Case No.: 15cr3175 JM




On March 29, 2017, Defendant David Enrique Meza filed a motion to dismiss Count 1 of the superseding indictment for lack of jurisdiction. (Doc. No. 145.) The next day, Meza filed a motion to dismiss Count 2. (Doc. No. 147.) The Government opposes both motions. (Doc. Nos. 149, 152.) The court heard argument on both motions on April 7, 2017, and, for following reasons, denies each.


Count 1 of the superseding indictment, (Doc. No. 139), charges Meza with violating 18 U.S.C. § 2261(a)(1) ("section 2261(a)(1)"). Section 2261(a)(1) provides that any "person who travels in interstate or foreign commerce . . . with the intent to kill, injure, harass, or intimidate a spouse, intimate partner, or dating partner, and who, in the course of or as a result of such travel or presence, commits or attempts to commit a crime of violence against that spouse, intimate partner, or dating partner, shall be punished as provided in subsection (b)." Count 2 charges Meza with conspiring to obstruct "an official proceeding, that is, a foreseeable Federal Grand Jury proceeding and a foreseeable criminal proceeding before a Court of the United States regarding the death of Jake Clyde Merendino," in violation of 18 U.S.C. § 1512(c)(2), (k).

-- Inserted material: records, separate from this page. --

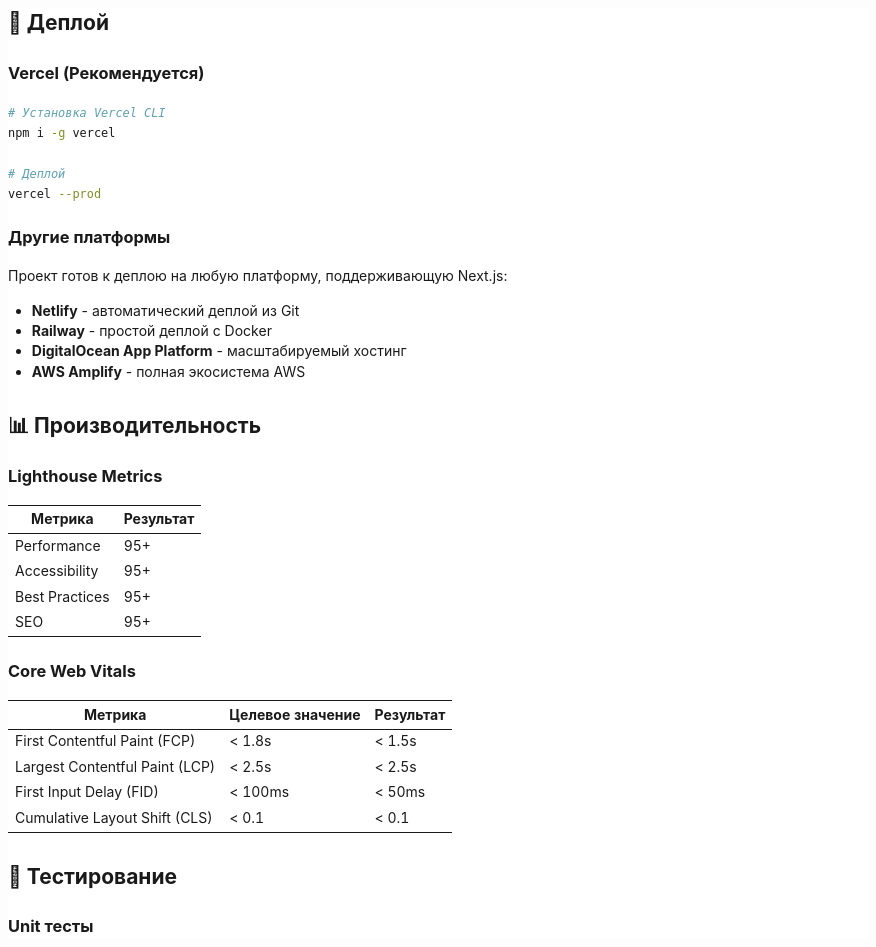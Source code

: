 ## 🚀 Деплой

### Vercel (Рекомендуется)

```bash
# Установка Vercel CLI
npm i -g vercel

# Деплой
vercel --prod
```

### Другие платформы

Проект готов к деплою на любую платформу, поддерживающую Next.js:

- **Netlify** - автоматический деплой из Git
- **Railway** - простой деплой с Docker
- **DigitalOcean App Platform** - масштабируемый хостинг
- **AWS Amplify** - полная экосистема AWS

## 📊 Производительность

### Lighthouse Metrics

| Метрика        | Результат |
| -------------- | --------- |
| Performance    | 95+       |
| Accessibility  | 95+       |
| Best Practices | 95+       |
| SEO            | 95+       |

### Core Web Vitals

| Метрика                        | Целевое значение | Результат |
| ------------------------------ | ---------------- | --------- |
| First Contentful Paint (FCP)   | < 1.8s           | < 1.5s    |
| Largest Contentful Paint (LCP) | < 2.5s           | < 2.5s    |
| First Input Delay (FID)        | < 100ms          | < 50ms    |
| Cumulative Layout Shift (CLS)  | < 0.1            | < 0.1     |

## 🧪 Тестирование

### Unit тесты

A. The Superseding Indictment

An indictment must only "be a plain, concise and definite written statement of the essential facts constituting the offense charged . . . ." Fed. R. Crim. P. 7(c)(1). Thus, an indictment is sufficient if it: (1) contains the elements of the offense charged and fairly informs the defendant of the charge against which he must defend, and (2) enables him to plead an acquittal or conviction in bar of future prosecutions for the same offense. United States v. Resendiz-Ponce, 549 U.S. 102, 108 (2007). "The Government need not allege its theory of the case or supporting evidence, but only the essential facts necessary to apprise a defendant of the crime charged." United States v. Buckley, 689 F.2d 893, 897 (9th Cir. 1982). "In cases where the indictment tracks the words of the statute charging the offense, the indictment will be held sufficient so long as the words unambiguously set forth all elements necessary to constitute the offense." United States v. Davis, 336 F.3d 920, 922 (9th Cir. 2003) (internal quotations omitted).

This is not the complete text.